Record set Start Marker

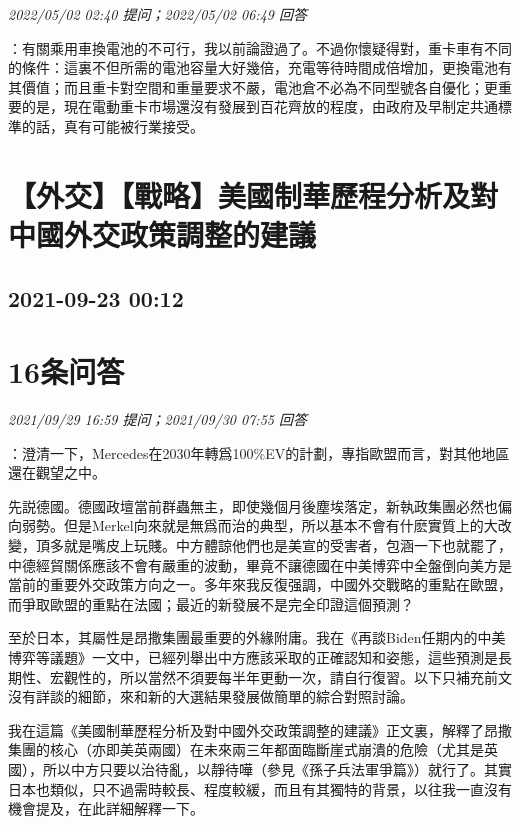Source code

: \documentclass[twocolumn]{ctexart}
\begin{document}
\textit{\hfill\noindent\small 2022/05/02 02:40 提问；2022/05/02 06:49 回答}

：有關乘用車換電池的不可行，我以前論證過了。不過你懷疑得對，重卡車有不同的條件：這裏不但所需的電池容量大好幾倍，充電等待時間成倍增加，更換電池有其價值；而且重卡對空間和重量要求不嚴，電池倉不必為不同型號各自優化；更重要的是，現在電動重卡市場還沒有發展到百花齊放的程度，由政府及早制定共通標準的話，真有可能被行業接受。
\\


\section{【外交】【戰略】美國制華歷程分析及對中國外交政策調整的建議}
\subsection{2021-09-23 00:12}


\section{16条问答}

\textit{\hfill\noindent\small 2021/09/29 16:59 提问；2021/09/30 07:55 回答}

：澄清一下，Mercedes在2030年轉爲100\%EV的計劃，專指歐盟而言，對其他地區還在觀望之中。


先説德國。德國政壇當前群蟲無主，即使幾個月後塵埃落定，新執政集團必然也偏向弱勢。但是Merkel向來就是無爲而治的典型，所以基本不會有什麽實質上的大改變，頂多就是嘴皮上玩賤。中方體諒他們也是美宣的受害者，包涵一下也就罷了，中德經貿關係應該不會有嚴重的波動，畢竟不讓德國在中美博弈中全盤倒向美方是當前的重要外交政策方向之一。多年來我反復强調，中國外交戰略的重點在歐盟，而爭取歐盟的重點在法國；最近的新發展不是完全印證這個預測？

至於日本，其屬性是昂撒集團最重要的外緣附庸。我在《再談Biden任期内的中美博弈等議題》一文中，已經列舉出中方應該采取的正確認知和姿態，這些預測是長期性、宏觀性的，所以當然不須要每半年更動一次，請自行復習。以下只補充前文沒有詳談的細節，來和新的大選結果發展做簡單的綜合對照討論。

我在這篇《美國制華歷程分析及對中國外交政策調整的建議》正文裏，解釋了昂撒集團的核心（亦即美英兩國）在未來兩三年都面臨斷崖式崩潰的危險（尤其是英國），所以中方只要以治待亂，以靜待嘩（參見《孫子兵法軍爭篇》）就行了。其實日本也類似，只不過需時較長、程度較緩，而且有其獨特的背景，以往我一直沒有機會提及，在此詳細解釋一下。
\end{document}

Record set End Marker

• _Task goal_: Could you find every line in the records above that contains the word "small" and copy it?

• _Task output_:
\textit{\hfill\noindent\small 2022/05/02 02:40 提问；2022/05/02 06:49 回答}
\textit{\hfill\noindent\small 2021/09/29 16:59 提问；2021/09/30 07:55 回答}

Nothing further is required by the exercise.